Большой парк, находящийся на правом берегу города, занимал несколько кварталов. Вдоль аллеи рос можжевельник. Его зеленые ветви, припорошенные снегом, напоминали о скором приближении весны, о том, что вот-вот растает снег и можно будет наслаждаться теплыми прикосновениями солнца и набухшими почками на широких и ветвистых кленах. Но порывистый, ледяной ветер возвращал в реальность, заставляя Аннетт сильнее кутаться в пальто.
Вокруг было много людей. Дети шумно бегали, бросаясь снежками. Кто-то спешил через парк домой, возмущаясь толпе людей, которая смеялась, пела песни.
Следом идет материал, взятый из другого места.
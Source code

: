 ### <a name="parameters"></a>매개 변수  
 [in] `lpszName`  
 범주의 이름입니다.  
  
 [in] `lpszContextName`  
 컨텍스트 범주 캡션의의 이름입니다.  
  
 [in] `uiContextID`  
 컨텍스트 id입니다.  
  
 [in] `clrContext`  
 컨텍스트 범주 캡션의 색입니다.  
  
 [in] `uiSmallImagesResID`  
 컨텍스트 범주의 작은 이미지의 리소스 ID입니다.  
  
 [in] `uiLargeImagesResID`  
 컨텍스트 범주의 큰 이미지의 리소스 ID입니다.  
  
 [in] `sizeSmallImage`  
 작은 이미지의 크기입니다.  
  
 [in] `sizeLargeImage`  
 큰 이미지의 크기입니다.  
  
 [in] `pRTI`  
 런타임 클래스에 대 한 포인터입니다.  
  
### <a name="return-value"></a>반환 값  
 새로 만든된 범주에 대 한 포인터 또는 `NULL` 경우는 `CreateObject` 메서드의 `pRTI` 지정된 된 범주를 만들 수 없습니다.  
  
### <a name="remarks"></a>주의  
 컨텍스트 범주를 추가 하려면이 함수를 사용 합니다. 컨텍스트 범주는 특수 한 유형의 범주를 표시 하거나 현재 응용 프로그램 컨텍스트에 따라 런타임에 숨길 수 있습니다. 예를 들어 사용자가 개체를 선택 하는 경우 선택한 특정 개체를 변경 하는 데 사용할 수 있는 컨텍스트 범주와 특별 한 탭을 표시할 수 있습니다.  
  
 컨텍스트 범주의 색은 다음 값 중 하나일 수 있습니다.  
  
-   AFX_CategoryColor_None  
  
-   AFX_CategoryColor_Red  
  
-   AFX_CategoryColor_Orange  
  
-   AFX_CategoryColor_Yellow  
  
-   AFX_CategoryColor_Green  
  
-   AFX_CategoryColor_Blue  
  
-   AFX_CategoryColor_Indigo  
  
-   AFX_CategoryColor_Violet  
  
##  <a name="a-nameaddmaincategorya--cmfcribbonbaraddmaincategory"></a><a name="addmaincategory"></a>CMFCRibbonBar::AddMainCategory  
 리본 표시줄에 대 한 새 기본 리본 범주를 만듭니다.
Впервые город наполнил шум, детский смех… Эти непривычные звуки заставляли с волнением оглядываться в надежде, что все не повторится, что звонкие голоса не замолкнут после громкого взрыва.
В этом круговороте жизни было так много выжженных людей, которым не хватало воздуха, не хватало чьих-то теплых рук. Они одиноко сидели на лавочках, бродили среди толпы, словно тени, в надежде забыть призрачное прошлое, свыкнуться с шумом, который никогда не будет таким, как раньше.
Аннетт не разделяла восторга, который испытывала Молли. Детский смех заставлял ее сердце биться чаще. Она помнила, как совсем недавно гас свет в окнах. В этот миг, несмотря на яркие отблески солнца, Ани чувствовала смерть. Ощущала дым потухших свечей, за которыми скрывались погибшие люди. Бесчисленное количество потерянных жизней. Она помнила стеклянные взгляды, холодные окаменевшие тела. Панику, сковывающую тело, пронзительный холод, выворачивающий ее душу. Стужу, которая навсегда забрала ее брата.
– Ой, – Молли вскрикнула и приложила руку к своей груди.
Один из военных случайно задел ее. Глаза Мол наполнились слезами. Недавний порез вспыхнул новой болью, и Молли сняла варежку, надеясь, что затянувшаяся рана не начнет кровоточить. Вот только на самом деле ее беспокоило вовсе не это. Ей что-то навязчиво мерещилось, так, как в прошлый раз: ее реальность смешивалась с другой. И если тогда это были просто видения, то сейчас она чувствовала боль. Резкую, навязчивую боль.
– Простите, я не хотел. – Мужчина взял ее за локоть. – Я могу как-то помочь?
– Да, отпустите мою руку.
– Ваша воля. – Он разжал пальцы.
Молли нахмурила брови и поспешила надеть варежку. Колючий, пронзительный взгляд незнакомца пугал ее. Черные глаза, казалось, хотели просверлить ее насквозь, залезь в самую душу и вывернуть ее наружу. В его облике не было ничего теплого, лишь холод, напоминающий темное, бесконтрольное море, которое вот-вот накроет берег штормом. Военный поправил ворот кителя, но не отступил. Не отвел взгляд.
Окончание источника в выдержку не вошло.